> _Exercise objective_:
Using the entries below, transcribe exactly the line containing "<td>JCLP</td>" and each line that follows it to the end.

START Data

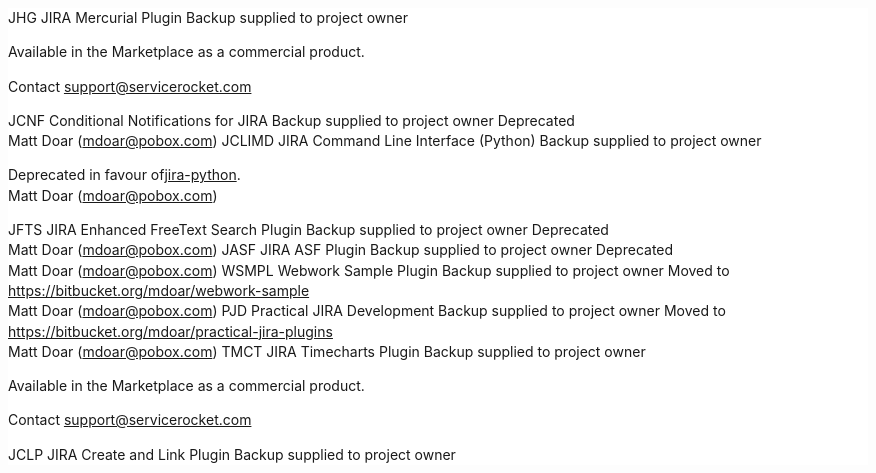 <td>JHG</td>
<td>JIRA Mercurial Plugin</td>
<td>Backup supplied to project owner</td>
<td><p>Available in the Marketplace as a commercial product.</p>
<p>Contact <a href="mailto:support@servicerocket.com" class="external-link">support@servicerocket.com</a></p></td>
</tr>
<tr class="even">
<td>JCNF</td>
<td>Conditional Notifications for JIRA</td>
<td>Backup supplied to project owner</td>
<td>Deprecated<br />
Matt Doar (<a href="mailto:mdoar@pobox.com" class="external-link">mdoar@pobox.com</a>)</td>
</tr>
<tr class="odd">
<td>JCLIMD</td>
<td>JIRA Command Line Interface (Python)</td>
<td>Backup supplied to project owner</td>
<td><p>Deprecated in favour of<a href="http://jira-python.readthedocs.org/en/latest/" class="external-link">jira-python</a>.<br />
Matt Doar (<a href="mailto:mdoar@pobox.com" class="external-link">mdoar@pobox.com</a>)</p></td>
</tr>
<tr class="even">
<td>JFTS</td>
<td>JIRA Enhanced FreeText Search Plugin</td>
<td>Backup supplied to project owner</td>
<td>Deprecated<br />
Matt Doar (<a href="mailto:mdoar@pobox.com" class="external-link">mdoar@pobox.com</a>)</td>
</tr>
<tr class="odd">
<td>JASF</td>
<td>JIRA ASF Plugin</td>
<td>Backup supplied to project owner</td>
<td>Deprecated<br />
Matt Doar (<a href="mailto:mdoar@pobox.com" class="external-link">mdoar@pobox.com</a>)</td>
</tr>
<tr class="even">
<td>WSMPL</td>
<td>Webwork Sample Plugin</td>
<td>Backup supplied to project owner</td>
<td>Moved to <a href="https://bitbucket.org/mdoar/webwork-sample" class="uri external-link">https://bitbucket.org/mdoar/webwork-sample</a><br />
Matt Doar (<a href="mailto:mdoar@pobox.com" class="external-link">mdoar@pobox.com</a>)</td>
</tr>
<tr class="odd">
<td>PJD</td>
<td>Practical JIRA Development</td>
<td>Backup supplied to project owner</td>
<td>Moved to <a href="https://bitbucket.org/mdoar/practical-jira-plugins" class="uri external-link">https://bitbucket.org/mdoar/practical-jira-plugins</a><br />
Matt Doar (<a href="mailto:mdoar@pobox.com" class="external-link">mdoar@pobox.com</a>)</td>
</tr>
<tr class="even">
<td>TMCT</td>
<td>JIRA Timecharts Plugin</td>
<td>Backup supplied to project owner</td>
<td><p>Available in the Marketplace as a commercial product.</p>
<p>Contact <a href="mailto:support@servicerocket.com" class="external-link">support@servicerocket.com</a></p></td>
</tr>
<tr class="odd">
<td>JCLP</td>
<td>JIRA Create and Link Plugin</td>
<td>Backup supplied to project owner</td>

END Data

> _Solution for this exercise_:
<td>JCLP</td>
<td>JIRA Create and Link Plugin</td>
<td>Backup supplied to project owner</td>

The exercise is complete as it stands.